Cualquiera de los observadores neutrales de la situación, magistrados incluidos (insisto, consideraciones jurídicas aparte), debe estar pensando: o bien España actualiza sus pactos, o bien estallará. Sé que algunos todavía considerarían una tercera "solución", una especie de "solución final" donde la causa catalana o el nacionalismo o el soberanismo o incluso la cultura catalana acabaran rendidos, difuminados, asimilados. También los vencedores de la guerra tuvieron este espejismo durante 40 años, pero podría suponerse que la historia del país (y el marco legal europeo) los habría ayudado a confundir menos los deseos con la realidad. Por lo tanto, la pregunta realmente interesante es: ¿qué quiere hacer España? Como dijo Gonzalo Boye en la sesión, "la UE no se construyó con el Código Penal sino con el pacto". Tras estos últimos años, en cambio, ha quedado claro que España en el siglo XXI ha preferido poner sus cimientos al revés.

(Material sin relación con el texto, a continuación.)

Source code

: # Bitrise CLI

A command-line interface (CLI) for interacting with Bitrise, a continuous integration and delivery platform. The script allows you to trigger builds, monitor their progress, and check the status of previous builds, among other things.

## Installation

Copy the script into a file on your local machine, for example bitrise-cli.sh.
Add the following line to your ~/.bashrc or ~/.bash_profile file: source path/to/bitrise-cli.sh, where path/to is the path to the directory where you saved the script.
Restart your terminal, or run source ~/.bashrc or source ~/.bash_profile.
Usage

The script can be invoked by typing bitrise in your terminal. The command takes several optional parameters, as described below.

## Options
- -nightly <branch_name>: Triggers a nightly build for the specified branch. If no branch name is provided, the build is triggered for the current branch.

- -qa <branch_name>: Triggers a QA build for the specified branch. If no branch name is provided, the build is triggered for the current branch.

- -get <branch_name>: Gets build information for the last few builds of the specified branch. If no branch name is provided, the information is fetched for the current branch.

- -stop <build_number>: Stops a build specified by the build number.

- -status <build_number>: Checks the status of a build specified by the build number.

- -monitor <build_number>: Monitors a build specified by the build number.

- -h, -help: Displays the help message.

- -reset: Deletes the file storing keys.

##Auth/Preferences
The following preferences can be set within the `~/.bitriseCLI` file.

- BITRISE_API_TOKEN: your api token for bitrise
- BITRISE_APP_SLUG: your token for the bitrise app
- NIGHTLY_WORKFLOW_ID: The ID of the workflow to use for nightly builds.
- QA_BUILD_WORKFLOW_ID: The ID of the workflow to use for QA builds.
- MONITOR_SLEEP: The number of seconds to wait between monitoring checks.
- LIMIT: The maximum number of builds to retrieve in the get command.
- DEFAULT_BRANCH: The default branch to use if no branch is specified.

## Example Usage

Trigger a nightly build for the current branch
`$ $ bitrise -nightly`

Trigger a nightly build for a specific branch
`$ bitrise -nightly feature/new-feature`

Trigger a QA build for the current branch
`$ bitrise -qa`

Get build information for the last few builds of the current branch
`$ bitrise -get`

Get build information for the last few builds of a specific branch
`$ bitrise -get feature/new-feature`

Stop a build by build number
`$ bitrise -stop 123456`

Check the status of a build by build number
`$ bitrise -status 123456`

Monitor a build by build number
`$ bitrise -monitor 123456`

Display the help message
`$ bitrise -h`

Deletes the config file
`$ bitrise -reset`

Esto es lo que debe pensar cualquiera de los magistrados que escuchaba a los abogados de Societat Civil Catalana o al señor Urraca, insisto, consideraciones jurídicas aparte. Diálogo o conflicto. De hecho, si somos honestos, ahora mismo si Catalunya está dentro de España no es gracias a ningún pacto ni a ningún diálogo, ni siquiera gracias a ningún Código Penal, sino a la aplicación sin escrúpulos de una interpretación forzada de la ley y del Código Penal. Poco, para todo un Estado. No es extraño que todo se tambalee si no quiere, o no puede, renovar sus pactos.
Los dos grandes partidos del sistema están podridos de corrupción o de prácticas antidemocráticas
España, después de habernos castigado ("¿qué queríais que hiciéramos?"), no sabe exactamente qué hacer a continuación. Este es su drama. La "reconciliación" solo es promovida por la mitad de sus cámaras parlamentarias, y solo en la medida en que las mayorías gubernamentales dependen de ello. Las "reformas" solo existen si PP y PSOE se cubren uno a otro en los aspectos esenciales, o bien dibujando "transferencias" condicionadas por órganos de supervisión. Los dos grandes partidos del sistema están podridos de corrupción o prácticas antidemocráticas. El Estatut vigente no ha sido votado por los catalanes y, ni siquiera así, se cumple su letra (miren si no tienen todavía colgado el principio de ordinalidad). Los compromisos y pactos se convierten en papel mojado incluso ante un mediador internacional. La vía del pacto, en efecto, parece fragilísima e, incluso si prospera, el PP no se considera llamado a ello ni implicado. Al contrario: todavía quieren sangre.
¿Qué hacer ante este panorama? La parte independentista, ganar las máximas batallas legales en Europa y reforzarse electoralmente en casa (donde hay demasiado terreno perdido). La parte española, como decía, decidir si su país quiere ser fruto de un pacto o de un Código Penal. Con dos avisos: primero, que un pacto no puede hacerse con tu propia sombra; y, en segundo lugar, que el Código Penal ya no es lo que era.